> ASSIGNMENT: Your output should be the exact lines from the start of the data through the line containing "[animal-crossing](../README.md) › [Globals](../globals.md)", with no pictures.

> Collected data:
===
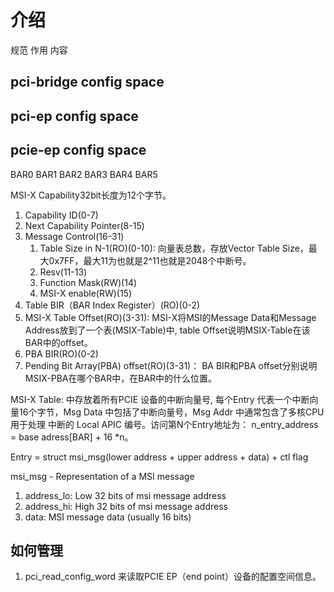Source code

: # 介绍

规范
作用
内容



## pci-bridge config space

## pci-ep config space

## pcie-ep config space

BAR0
BAR1
BAR2
BAR3
BAR4
BAR5

MSI-X Capability32bit长度为12个字节。
1. Capability ID(0-7)
2. Next Capability Pointer(8-15)
3. Message Control(16-31)
   1. Table Size in N-1(RO)(0-10): 向量表总数，存放Vector Table Size，最大0x7FF，最大11为也就是2^11也就是2048个中断号。
   2. Resv(11-13)
   3. Function Mask(RW)(14)
   4. MSI-X enable(RW)(15)
4. Table BIR（BAR Index Register）(RO)(0-2)
5. MSI-X Table Offset(RO)(3-31): MSI-X将MSI的Message Data和Message Address放到了一个表(MSIX-Table)中, table Offset说明MSIX-Table在该BAR中的offset。
6. PBA BIR(RO)(0-2)
7. Pending Bit Array(PBA) offset(RO)(3-31)： BA BIR和PBA offset分别说明MSIX-PBA在哪个BAR中，在BAR中的什么位置。

MSI-X Table: 中存放着所有PCIE 设备的中断向量号, 每个Entry 代表一个中断向量16个字节，Msg Data 中包括了中断向量号，Msg Addr 中通常包含了多核CPU用于处理 中断的 Local APIC 编号。访问第N个Entry地址为： n_entry_address = base adress[BAR] + 16 *n。

Entry = struct msi_msg(lower address + upper address + data) + ctl flag

msi_msg - Representation of a MSI message
1. address_lo:		Low 32 bits of msi message address
2. address_hi:		High 32 bits of msi message address
3. data:		MSI message data (usually 16 bits)


## 如何管理


1. pci_read_config_word 来读取PCIE EP（end point）设备的配置空间信息。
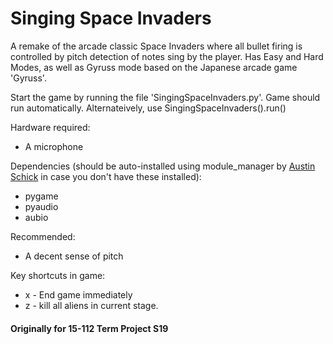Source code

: # Singing Space Invaders 

A remake of the arcade classic Space Invaders where all bullet firing is controlled by pitch detection of notes sing by the player.
Has Easy and Hard Modes, as well as Gyruss mode based on the Japanese arcade game 'Gyruss'.

Start the game by running the file 'SingingSpaceInvaders.py'. Game should run automatically. Alternateively, use
SingingSpaceInvaders().run()

Hardware required:
* A microphone

Dependencies (should be auto-installed using module_manager by [Austin Schick](https://github.com/schickmeister) in case you don't have these installed): 
* pygame
* pyaudio
* aubio

Recommended:
* A decent sense of pitch

Key shortcuts in game:
* x - End game immediately
* z - kill all aliens in current stage.

#### Originally for 15-112 Term Project S19
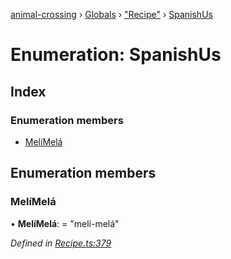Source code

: [animal-crossing](../README.md) › [Globals](../globals.md) › ["Recipe"](../modules/_recipe_.md) › [SpanishUs](_recipe_.spanishus.md)

# Enumeration: SpanishUs

## Index

### Enumeration members

* [MelíMelá](_recipe_.spanishus.md#melímelá)

## Enumeration members

###  MelíMelá

• **MelíMelá**: = "melí-melá"

*Defined in [Recipe.ts:379](https://github.com/Norviah/animal-crossing/blob/fc7c924/module/types/Recipe.ts#L379)*
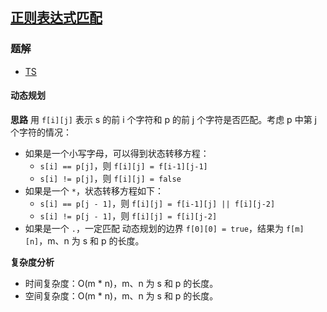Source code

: ## [正则表达式匹配](https://leetcode-cn.com/problems/regular-expression-matching/)
### 题解
+ [TS](../../ts/128/10.ts)

#### 动态规划
**思路**
用 `f[i][j]` 表示 s 的前 i 个字符和 p 的前 j 个字符是否匹配。考虑 p 中第 j 个字符的情况：
+ 如果是一个小写字母，可以得到状态转移方程：
  - `s[i] == p[j]`，则 `f[i][j] = f[i-1][j-1]`
  - `s[i] != p[j]`，则 `f[i][j] = false`
+ 如果是一个 `*`，状态转移方程如下：
  - `s[i] == p[j - 1]`，则 `f[i][j] = f[i-1][j] || f[i][j-2]`
  - `s[i] != p[j - 1]`，则 `f[i][j] = f[i][j-2]`
+ 如果是一个 `.`，一定匹配
动态规划的边界 `f[0][0] = true`，结果为 `f[m][n]`，m、n 为 s 和 p 的长度。

**复杂度分析**
+ 时间复杂度：O(m * n)，m、n 为 s 和 p 的长度。
+ 空间复杂度：O(m * n)，m、n 为 s 和 p 的长度。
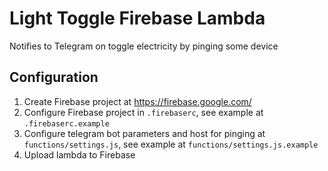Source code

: # Light Toggle Firebase Lambda

Notifies to Telegram on toggle electricity by pinging some device

## Configuration

1. Create Firebase project at https://firebase.google.com/
2. Configure Firebase project in `.firebaserc`, see example at `.firebaserc.example`
3. Configure telegram bot parameters and host for pinging at `functions/settings.js`, see example at `functions/settings.js.example`
4. Upload lambda to Firebase


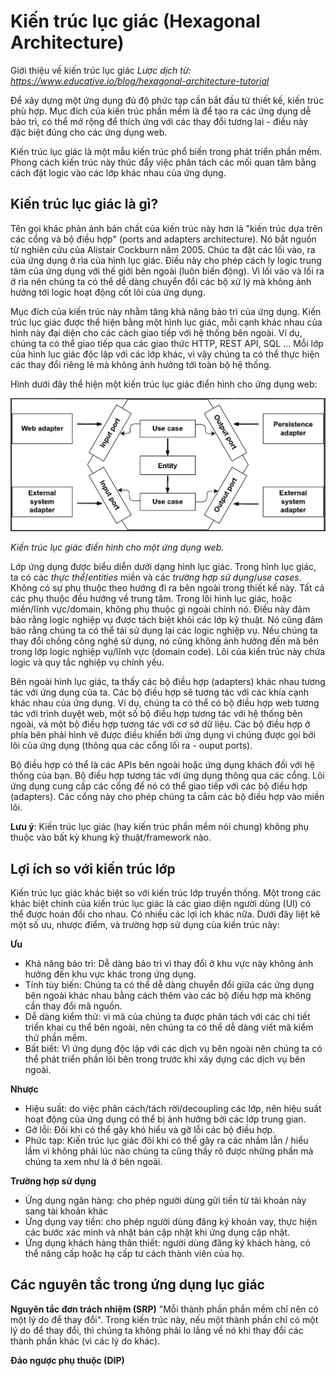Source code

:# Kiến trúc lục giác (Hexagonal Architecture)

Giới thiệu về kiến trúc lục giác
_Lược dịch từ: https://www.educative.io/blog/hexagonal-architecture-tutorial_

Để xây dựng một ứng dụng đủ độ phức tạp cần bắt đầu từ thiết kế, kiến trúc phù hợp. Mục đích của kiến trúc phần mềm là để tạo ra các ứng dụng dễ bảo trì, có thể mở rộng để thích ứng với các thay đổi tương lai - điều này đặc biệt đúng cho các ứng dụng web.

Kiến trúc lục giác là một mẫu kiến trúc phổ biến trong phát triển phần mềm. Phong cách kiến trúc này thúc đẩy việc phân tách các mối quan tâm bằng cách đặt logic vào các lớp khác nhau của ứng dụng.

## Kiến trúc lục giác là gì?

Tên gọi khác phản ánh bản chất của kiến trúc này hơn là "kiến trúc dựa trên các cổng và bộ điều hợp" (ports and adapters architecture). Nó bắt nguồn từ nghiên cứu của Alistair Cockburn năm 2005. Chúc ta đặt các lối vào, ra của ứng dụng ở rìa của hình lục giác. Điều này cho phép cách ly logic trung tâm của ứng dụng với thế giới bên ngoài (luôn biến động). Vì lối vào và lối ra ở rìa nên chúng ta có thể dễ dàng chuyển đổi các bộ xử lý mà không ảnh hưởng tới logic hoạt động cốt lõi của ứng dụng.

Mục đích của kiến trúc này nhằm tăng khả năng bảo trì của ứng dụng. Kiến trúc lục giác được thể hiện bằng một hình lục giác, mỗi cạnh khác nhau của hình này đại diện cho các cách giao tiếp với hệ thống bên ngoài. Ví dụ, chúng ta có thể giao tiếp qua các giao thức HTTP, REST API, SQL ... Mỗi lớp của hình lục giác độc lập với các lớp khác, vì vậy chúng ta có thể thực hiện các thay đổi riêng lẻ mà không ảnh hưởng tới toàn bộ hệ thống.

Hình dưới đây thể hiện một kiến trúc lục giác điển hình cho ứng dụng web:

![Kiến trúc lục giác cho ứng dụng web](images/Hexagonal_Architech_01.png)

_Kiến trúc lục giác điển hình cho một ứng dụng web._

Lớp ứng dụng được biểu diễn dưới dạng hình lục giác. Trong hình lục giác, ta có các _thực thể_/_entities_ miền và các _trường hợp sử dụng_/_use cases_. Không có sự phụ thuộc theo hướng đi ra bên ngoài trong thiết kế này. Tất cả các phụ thuộc đều hướng về trung tâm. Trong lõi hình lục giác, hoặc miền/lĩnh vực/domain, không phụ thuộc gì ngoài chính nó. Điều này đảm bảo rằng logic nghiệp vụ được tách biệt khỏi các lớp kỹ thuật. Nó cũng đảm bảo rằng chúng ta có thể tái sử dụng lại các logic nghiệp vụ. Nếu chúng ta thay đổi chồng công nghệ sử dụng, nó cũng không ảnh hưởng đến mã bên trong lớp logic nghiệp vụ/lĩnh vực (domain code). Lõi của kiến trúc này chứa logic và quy tắc nghiệp vụ chính yếu.

Bên ngoài hình lục giác, ta thấy các bộ điều hợp (adapters) khác nhau tương tác với ứng dụng của ta. Các bộ điều hợp sẽ tương tác với các khía cạnh khác nhau của ứng dụng. Ví dụ, chúng ta có thể có bộ điều hợp web tương tác với trình duyệt web, một số bộ điều hợp tương tác với hệ thống bên ngoài, và một bộ điều hợp tương tác với cơ sở dữ liệu. Các bộ điều hợp ở phía bên phải hình vẽ được điều khiển bởi ứng dụng vì chúng được gọi bởi lõi của ứng dụng (thông qua các cổng lối ra - ouput ports).

Bộ điều hợp có thể là các APIs bên ngoài hoặc ứng dụng khách đối với hệ thống của bạn. Bộ điều hợp tương tác với ứng dụng thông qua các cổng. Lõi ứng dụng cung cấp các cổng để nó có thể giao tiếp với các bộ điều hợp (adapters). Các cổng này cho phép chúng ta cắm các bộ điều hợp vào miền lõi.

**Lưu ý**: Kiến trúc lục giác (hay kiến trúc phần mềm nói chung) không phụ thuộc vào bất kỳ khung kỹ thuật/framework nào.

## Lợi ích so với kiến trúc lớp

Kiến trúc lục giác khác biệt so với kiến trúc lớp truyền thống. Một trong các khác biệt chính của kiến trúc lục giác là các giao diện người dùng (UI) có thể được hoán đổi cho nhau. Có nhiều các lợi ích khác nữa. Dưới đây liệt kê một số ưu, nhược điểm, và trường hợp sử dụng của kiến trúc này:

**Ưu**

- Khả năng bảo trì: Dễ dàng bảo trì vì thay đổi ở khu vực này không ảnh hưởng đến khu vực khác trong ứng dụng.
- Tính tùy biến: Chúng ta có thể dễ dàng chuyển đổi giữa các ứng dụng bên ngoài khác nhau bằng cách thêm vào các bộ điều hợp mà không cần thay đổi mã nguồn.
- Dễ dàng kiểm thử: vì mã của chúng ta được phân tách với các chi tiết triển khai cụ thể bên ngoài, nên chúng ta có thể dễ dàng viết mã kiểm thử phần mềm.
- Bất biết: Vì ứng dụng độc lập với các dịch vụ bên ngoài nên chúng ta có thể phát triển phần lõi bên trong trước khi xây dựng các dịch vụ bên ngoài.

**Nhược**

- Hiệu suất: do việc phân cách/tách rời/decoupling các lớp, nên hiệu suất hoạt động của ứng dụng có thể bị ảnh hưởng bởi các lớp trung gian.
- Gỡ lỗi: Đôi khi có thể gây khó hiểu và gỡ lỗi các bộ điều hợp.
- Phức tạp: Kiến trúc lục giác đôi khi có thể gây ra các nhầm lẫn / hiểu lầm vì không phải lúc nào chúng ta cũng thấy rõ được những phần mà chúng ta xem như là ở bên ngoài.

**Trường hợp sử dụng**

- Ứng dụng ngân hàng: cho phép người dùng gửi tiền từ tài khoản này sang tài khoản khác
- Ứng dụng vay tiền: cho phép người dùng đăng ký khoản vay, thực hiện các bước xác minh và nhật bản cập nhật khi ứng dụng cập nhật.
- Ứng dụng khách hàng thân thiết: người dùng đăng ký khách hàng, có thể nâng cấp hoặc hạ cấp tư cách thành viên của họ.

## Các nguyên tắc trong ứng dụng lục giác

**Nguyên tắc đơn trách nhiệm (SRP)** "Mỗi thành phần phần mềm chỉ nên có một lý do để thay đổi". Trong kiến trúc này, nếu một thành phần chỉ có một lý do để thay đổi, thì chúng ta không phải lo lắng về nó khi thay đổi các thành phần khác (vì các lý do khác).

**Đảo ngược phụ thuộc (DIP)**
===
> EXPECTED ANSWER:
Source code

: # 介绍

规范
作用
内容



## pci-bridge config space

## pci-ep config space

## pcie-ep config space

BAR0
BAR1
BAR2
BAR3
BAR4
BAR5

MSI-X Capability32bit长度为12个字节。
1. Capability ID(0-7)
2. Next Capability Pointer(8-15)
3. Message Control(16-31)
   1. Table Size in N-1(RO)(0-10): 向量表总数，存放Vector Table Size，最大0x7FF，最大11为也就是2^11也就是2048个中断号。
   2. Resv(11-13)
   3. Function Mask(RW)(14)
   4. MSI-X enable(RW)(15)
4. Table BIR（BAR Index Register）(RO)(0-2)
5. MSI-X Table Offset(RO)(3-31): MSI-X将MSI的Message Data和Message Address放到了一个表(MSIX-Table)中, table Offset说明MSIX-Table在该BAR中的offset。
6. PBA BIR(RO)(0-2)
7. Pending Bit Array(PBA) offset(RO)(3-31)： BA BIR和PBA offset分别说明MSIX-PBA在哪个BAR中，在BAR中的什么位置。

MSI-X Table: 中存放着所有PCIE 设备的中断向量号, 每个Entry 代表一个中断向量16个字节，Msg Data 中包括了中断向量号，Msg Addr 中通常包含了多核CPU用于处理 中断的 Local APIC 编号。访问第N个Entry地址为： n_entry_address = base adress[BAR] + 16 *n。

Entry = struct msi_msg(lower address + upper address + data) + ctl flag

msi_msg - Representation of a MSI message
1. address_lo:		Low 32 bits of msi message address
2. address_hi:		High 32 bits of msi message address
3. data:		MSI message data (usually 16 bits)


## 如何管理


1. pci_read_config_word 来读取PCIE EP（end point）设备的配置空间信息。
Source code

: # Singing Space Invaders 

A remake of the arcade classic Space Invaders where all bullet firing is controlled by pitch detection of notes sing by the player.
Has Easy and Hard Modes, as well as Gyruss mode based on the Japanese arcade game 'Gyruss'.

Start the game by running the file 'SingingSpaceInvaders.py'. Game should run automatically. Alternateively, use
SingingSpaceInvaders().run()

Hardware required:
* A microphone

Dependencies (should be auto-installed using module_manager by [Austin Schick](https://github.com/schickmeister) in case you don't have these installed): 
* pygame
* pyaudio
* aubio

Recommended:
* A decent sense of pitch

Key shortcuts in game:
* x - End game immediately
* z - kill all aliens in current stage.

#### Originally for 15-112 Term Project S19
Source code

: [animal-crossing](../README.md) › [Globals](../globals.md) › ["Recipe"](../modules/_recipe_.md) › [SpanishUs](_recipe_.spanishus.md)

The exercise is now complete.